De avond ervoor heeft hij heerlijk ‘Eikhaas’ gegeten…zo meldt hij cryptisch, terwijl hij haastig de spreekkamer verlaat. Zo lees ik onbedoeld de naam van de gelukkige ontvanger…een beruchte crimineel…met meerdere liquidaties op zijn naam…roker en alcoholist…tot zijn nieren het begeven en…strafproces verdaagd om medische redenen…

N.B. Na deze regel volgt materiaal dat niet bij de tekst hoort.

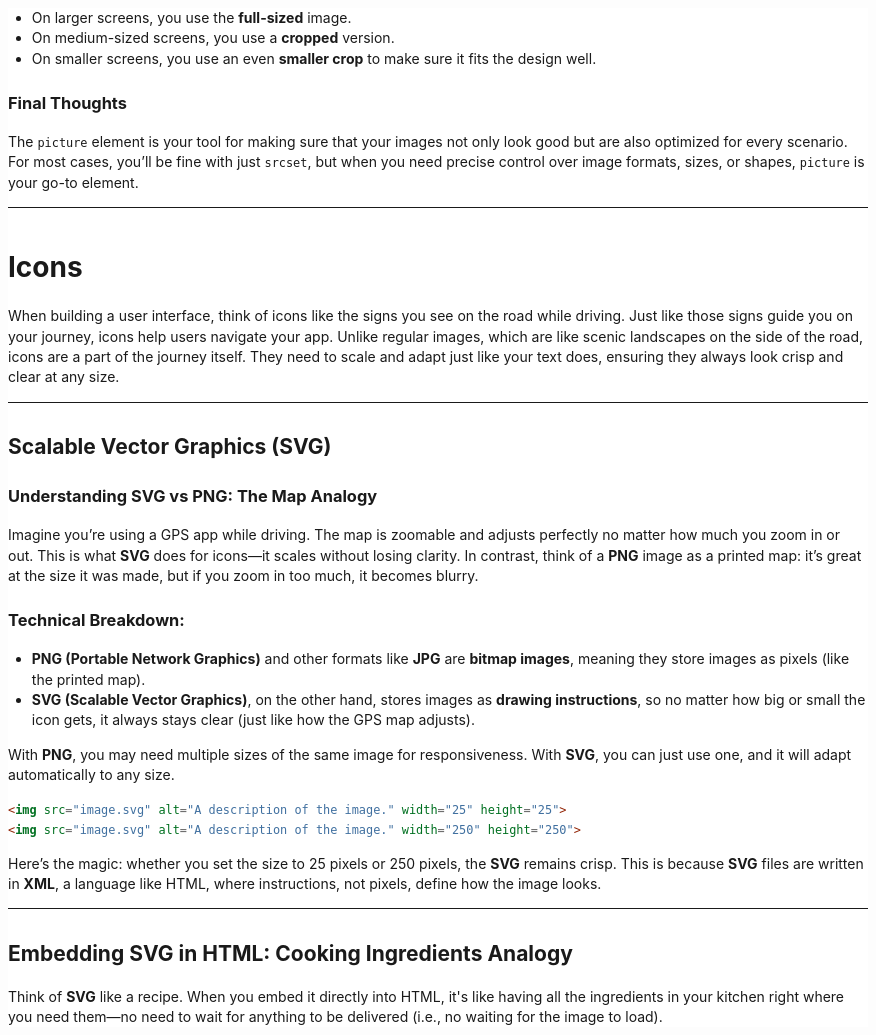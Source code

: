 - On larger screens, you use the **full-sized** image.
- On medium-sized screens, you use a **cropped** version.
- On smaller screens, you use an even **smaller crop** to make sure it fits the design well.

### Final Thoughts

The `picture` element is your tool for making sure that your images not only look good but are also optimized for every scenario. For most cases, you’ll be fine with just `srcset`, but when you need precise control over image formats, sizes, or shapes, `picture` is your go-to element.

---

# Icons

When building a user interface, think of icons like the signs you see on the road while driving. Just like those signs guide you on your journey, icons help users navigate your app. Unlike regular images, which are like scenic landscapes on the side of the road, icons are a part of the journey itself. They need to scale and adapt just like your text does, ensuring they always look crisp and clear at any size.

---

## Scalable Vector Graphics (SVG)

### Understanding SVG vs PNG: The Map Analogy
Imagine you’re using a GPS app while driving. The map is zoomable and adjusts perfectly no matter how much you zoom in or out. This is what **SVG** does for icons—it scales without losing clarity. In contrast, think of a **PNG** image as a printed map: it’s great at the size it was made, but if you zoom in too much, it becomes blurry.

### Technical Breakdown:
- **PNG (Portable Network Graphics)** and other formats like **JPG** are **bitmap images**, meaning they store images as pixels (like the printed map).
- **SVG (Scalable Vector Graphics)**, on the other hand, stores images as **drawing instructions**, so no matter how big or small the icon gets, it always stays clear (just like how the GPS map adjusts).

With **PNG**, you may need multiple sizes of the same image for responsiveness. With **SVG**, you can just use one, and it will adapt automatically to any size.

```html
<img src="image.svg" alt="A description of the image." width="25" height="25">
<img src="image.svg" alt="A description of the image." width="250" height="250">
```

Here’s the magic: whether you set the size to 25 pixels or 250 pixels, the **SVG** remains crisp. This is because **SVG** files are written in **XML**, a language like HTML, where instructions, not pixels, define how the image looks.

---

## Embedding SVG in HTML: Cooking Ingredients Analogy
Think of **SVG** like a recipe. When you embed it directly into HTML, it's like having all the ingredients in your kitchen right where you need them—no need to wait for anything to be delivered (i.e., no waiting for the image to load).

Kordate stappen op de gang…daar is de chirurg alweer… ik klap het dossier dicht en doe alsof ik uitkijk over de dakenzee van de stad. In de ruit zie ik mijzelf weerspiegeld als een spookachtige geestverschijning.
Het donatieproject ‘Barmhart’ had mij direct aangesproken, argumenten om het niet te doen ontbraken mij…Had ik niet beter mijn nieuwsgierigheid kunnen doneren?
‘Zo, ben u er helemaal klaar voor?’ vraagt de chirurg zichtbaar opgelucht. Ik kijk hem glazig aan.
‘Ik zie dat u nog ergens mee zit, klopt dat?’ dringt hij voorzichtig aan.
‘Eh, ja… ik bedoel…ik vraag mij af…wat zal ik zeggen..!’ ‘Vraagt u gerust, het is een serieuze stap die we hier samen gaan zetten!’
‘Goed dan, wat is in hemelsnaam Eikhaas?’
‘Ha, als dat alles is kunt u dat beter even opzoeken op het net… ik moet verder met de volgende dat begrijpt u, maar het is zeker een aanrader…in het bos kun je ze soms vinden, het is een paddestoel!’ ,roept de chirurg mij enthousiast na, ’tot morgen!’
Buiten op de parkeerplaats van het ziekenhuis staar ik verweesd naar een platgereden blikje. ‘Ik wil het niet weten’ zeg ik tegen het spook, ‘het gaat om de Eikhaas!’